Is the UConn Dynasty Done? Auriemma Likes the Outlook for Next Year
The Huskies, winners of 11 national championships, have gone without a title since 2016. Connecticut has spent almost three decades as the most formidable threat in women’s college basketball, dangerous even when not ranked No. 1 in Division I for weeks at a time — which is where the Huskies spent a significant portion of that time.
But after losing to South Carolina on Sunday night, the Huskies no longer have a perfect record in N.C.A.A. championship games. For the first time since 2008, some UConn players will graduate without having won a national title.
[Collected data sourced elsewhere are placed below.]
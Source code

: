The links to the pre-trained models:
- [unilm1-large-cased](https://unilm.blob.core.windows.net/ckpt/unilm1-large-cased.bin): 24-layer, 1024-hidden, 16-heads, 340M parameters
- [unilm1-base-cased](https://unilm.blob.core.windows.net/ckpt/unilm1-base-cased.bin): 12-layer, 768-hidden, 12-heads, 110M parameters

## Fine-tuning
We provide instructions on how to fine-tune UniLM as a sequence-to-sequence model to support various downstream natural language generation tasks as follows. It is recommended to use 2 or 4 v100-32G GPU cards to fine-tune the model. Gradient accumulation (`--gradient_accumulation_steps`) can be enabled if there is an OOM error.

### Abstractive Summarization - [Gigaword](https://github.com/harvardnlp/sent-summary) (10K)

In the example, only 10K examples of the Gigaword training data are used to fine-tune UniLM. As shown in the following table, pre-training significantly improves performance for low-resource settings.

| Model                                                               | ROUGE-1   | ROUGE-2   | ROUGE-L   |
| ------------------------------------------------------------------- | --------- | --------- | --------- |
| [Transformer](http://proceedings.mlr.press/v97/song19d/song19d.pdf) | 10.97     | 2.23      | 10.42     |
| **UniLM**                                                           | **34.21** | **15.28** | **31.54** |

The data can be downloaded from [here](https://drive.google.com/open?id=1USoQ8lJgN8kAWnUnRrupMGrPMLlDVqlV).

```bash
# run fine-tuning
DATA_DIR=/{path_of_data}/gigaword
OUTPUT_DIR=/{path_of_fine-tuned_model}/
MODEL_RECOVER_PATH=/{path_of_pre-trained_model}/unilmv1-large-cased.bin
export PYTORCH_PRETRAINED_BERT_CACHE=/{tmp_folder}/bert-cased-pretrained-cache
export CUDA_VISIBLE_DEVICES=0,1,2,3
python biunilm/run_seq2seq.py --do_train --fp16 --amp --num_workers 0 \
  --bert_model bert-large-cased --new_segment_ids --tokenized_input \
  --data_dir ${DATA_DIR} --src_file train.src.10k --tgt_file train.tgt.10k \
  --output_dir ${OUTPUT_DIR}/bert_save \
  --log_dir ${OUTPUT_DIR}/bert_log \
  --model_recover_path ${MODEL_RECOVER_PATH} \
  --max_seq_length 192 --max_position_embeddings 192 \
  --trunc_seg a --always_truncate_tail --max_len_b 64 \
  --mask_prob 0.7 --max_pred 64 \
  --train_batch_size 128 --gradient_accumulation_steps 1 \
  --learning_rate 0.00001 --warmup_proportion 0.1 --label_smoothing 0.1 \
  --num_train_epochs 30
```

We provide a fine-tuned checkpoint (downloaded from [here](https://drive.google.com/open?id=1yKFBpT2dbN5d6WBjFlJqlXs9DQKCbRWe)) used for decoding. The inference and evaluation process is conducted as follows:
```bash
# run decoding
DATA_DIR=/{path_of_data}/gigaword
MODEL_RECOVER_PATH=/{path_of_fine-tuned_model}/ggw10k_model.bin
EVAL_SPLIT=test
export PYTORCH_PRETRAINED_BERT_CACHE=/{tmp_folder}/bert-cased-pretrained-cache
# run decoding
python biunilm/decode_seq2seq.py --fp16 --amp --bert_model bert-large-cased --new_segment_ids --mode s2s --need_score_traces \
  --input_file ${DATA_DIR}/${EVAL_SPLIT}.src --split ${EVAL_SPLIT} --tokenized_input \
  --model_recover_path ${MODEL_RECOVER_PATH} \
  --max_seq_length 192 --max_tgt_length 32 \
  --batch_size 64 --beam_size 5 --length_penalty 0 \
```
And the program, so often thought of as a dynasty, is in the midst of its longest championship drought since winning the first of its 11 championships in 1995. Though it has been a fixture in the Final Four in recent years, its last championship was in 2016.
“This is UConn, so it’s a national championship or nothing,” the star sophomore guard Paige Bueckers said after the game, looking out at reporters with red-rimmed eyes. “I’m obviously upset, frustrated and disappointed.”
Her coach, Geno Auriemma, was uncharacteristically subdued while speaking with reporters after the game. Instead of ascribing the defeat to his players’ “immaturity,” as he did after last year’s national semifinal loss to Arizona, the second-winningest coach in Division I women’s basketball history insisted he was proud of his team for making it this far.